University Hospital, Zagreb, Croatia
Name: University Hospital (“Sveučilišna bolnica”)
Location: Zagreb, Croatia
Architect: Biro 71
Year started: 1982
Coordinates: 45°46'17.7"N, 15°55'12.5"E
In the southwestern Zagreb suburb of Blato along the Sava River, planning efforts began in 1982 towards the construction a massive medical complex that would operate as the city’s new University Hospital. Intended to be the largest and most technologically advanced hospital in Croatia, the ambitious project quickly grew to a size of over 200,000 sq meters of floor space, with the intention of housing over 1,000 hospital beds. The design for this enormous facility was undertaken by the notable Slovene architectural firm “Biro 71”, with Štefan Kacin, Jurij Prince and Bogdan Spindler, who were during this same time creating the now-famous Blue Hospital in the Dubrava area of Zagreb. Meanwhile, the funding for the project was taken directly from the income of Zagreb’s citizenry (known as “self-contribution”) with a 1.5% payroll tax each year for five years. With on-the-ground construction starting in 1985, the original opening date was set for September of 1987, however, barely even 20% of the facility was completed by this point. As a result, a second round of “self-contribution” for four more years was instituted. The situation of constructing the hospital was made all the more difficult largely as a result of the deteriorating financial situation and austerity measures in Yugoslavia during the 1980s, which greatly slowed progress. Also slowing progress was the fact that the project was initially presented to the public as a conventional clinical hospital for the New Zagreb regon but plans were later changed by government officials (without public approval) for the facility to be much larger and complicated University Hospital complex (roughly doubling its initially presented size), which obviously resulted in a significant increase in the labor, materials and costs required.

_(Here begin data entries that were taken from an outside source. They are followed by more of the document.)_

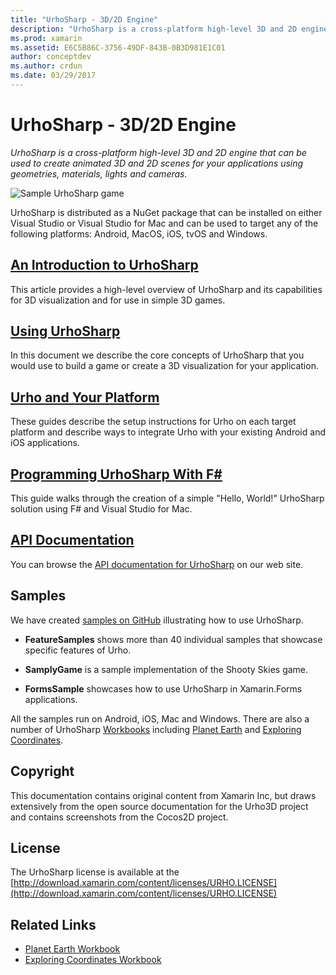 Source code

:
 ```yaml
---
title: "UrhoSharp - 3D/2D Engine"
description: "UrhoSharp is a cross-platform high-level 3D and 2D engine that can be used to create animated 3D and 2D scenes for your applications using geometries, materials, lights and cameras."
ms.prod: xamarin
ms.assetid: E6C5B86C-3756-49DF-843B-0B3D981E1C01
author: conceptdev
ms.author: crdun
ms.date: 03/29/2017
---
```

# UrhoSharp - 3D/2D Engine

_UrhoSharp is a cross-platform high-level 3D and 2D engine that can be used to create animated 3D and 2D scenes for your applications using geometries, materials, lights and cameras._

![Sample UrhoSharp game](images/video.gif)

UrhoSharp is distributed as a NuGet package that can be installed on
either Visual Studio or Visual Studio for Mac and can be
used to target any of the following platforms: Android, MacOS, iOS, tvOS and Windows.

## [An Introduction to UrhoSharp](~/graphics-games/urhosharp/introduction.md)

This article provides a high-level overview of UrhoSharp and its
capabilities for 3D visualization and for use in simple 3D games.

## [Using UrhoSharp](~/graphics-games/urhosharp/using.md)

In this document we describe the core concepts of UrhoSharp that you
would use to build a game or create a 3D visualization for your
application.

## [Urho and Your Platform](~/graphics-games/urhosharp/platform/index.md)

These guides describe the setup instructions for Urho on each target
platform and describe ways to integrate Urho with your existing
Android and iOS applications.

## [Programming UrhoSharp With F#](~/graphics-games/urhosharp/fsharp.md)

This guide walks through the creation of a simple "Hello, World!" UrhoSharp solution using F# and Visual Studio for Mac.

## [API Documentation](https://developer.xamarin.com/api/root/Urho/)

You can browse the [API documentation for UrhoSharp](https://developer.xamarin.com/api/root/Urho/) on our web site.

## Samples

We have created [samples on GitHub](http://github.com/xamarin/urho-samples) illustrating how to
use UrhoSharp.

- **FeatureSamples** shows more than 40 individual samples that showcase specific features of Urho.

- **SamplyGame** is a sample implementation of the Shooty Skies game.

- **FormsSample** showcases how to use UrhoSharp in Xamarin.Forms applications.

All the samples run on Android, iOS, Mac and Windows.
There are also a number of UrhoSharp [Workbooks](https://developer.xamarin.com/workbooks/) including
[Planet Earth](https://developer.xamarin.com/workbooks/graphics/urhosharp/planetearth/planetearth.workbook) and
[Exploring Coordinates](https://developer.xamarin.com/workbooks/graphics/urhosharp/coordinates/ExploringUrhoCoordinates.workbook).

## Copyright

This documentation contains original content from Xamarin Inc, but
draws extensively from the open source documentation for the Urho3D
project and contains screenshots from the Cocos2D project.

## License

The UrhoSharp license is available at the [http://download.xamarin.com/content/licenses/URHO.LICENSE](http://download.xamarin.com/content/licenses/URHO.LICENSE)

## Related Links

- [Planet Earth Workbook](https://developer.xamarin.com/workbooks/graphics/urhosharp/planetearth/planetearth.workbook)
- [Exploring Coordinates Workbook](https://developer.xamarin.com/workbooks/graphics/urhosharp/coordinates/ExploringUrhoCoordinates.workbook)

Thus, after 10 years of construction, the hospital was only about 50% completed by 1992. Estimates of the total expenditure by the government on this hospital project are equivalent to around 157 million euros. By 1994, the spiraling costs, changes in government and a lack of any further political will resulted in all work on the University Hospital being suspended. The husks of sprawling concrete shells that were left behind is a distinct and unique arrangement of modernist forms. Biro 71, who are renowned for their ambitious architectural projects, created an array of six low angular towers in a repeating pattern with a blue glass facade, which themselves were flanked by towering sculptural webs of white metal lattices (which can almost be mistaken for scaffolding upon first glance). Laid out to the south of these towers were a series of long pavilion-style wings engineered with living landscape roofs (“green roofs” as they’d be called today), which was certainly an element of this project that was ahead of its time. Clearly postmodern in its styling, the University Hospital, if it had ever been completed, would have been a stunning architectural achievement.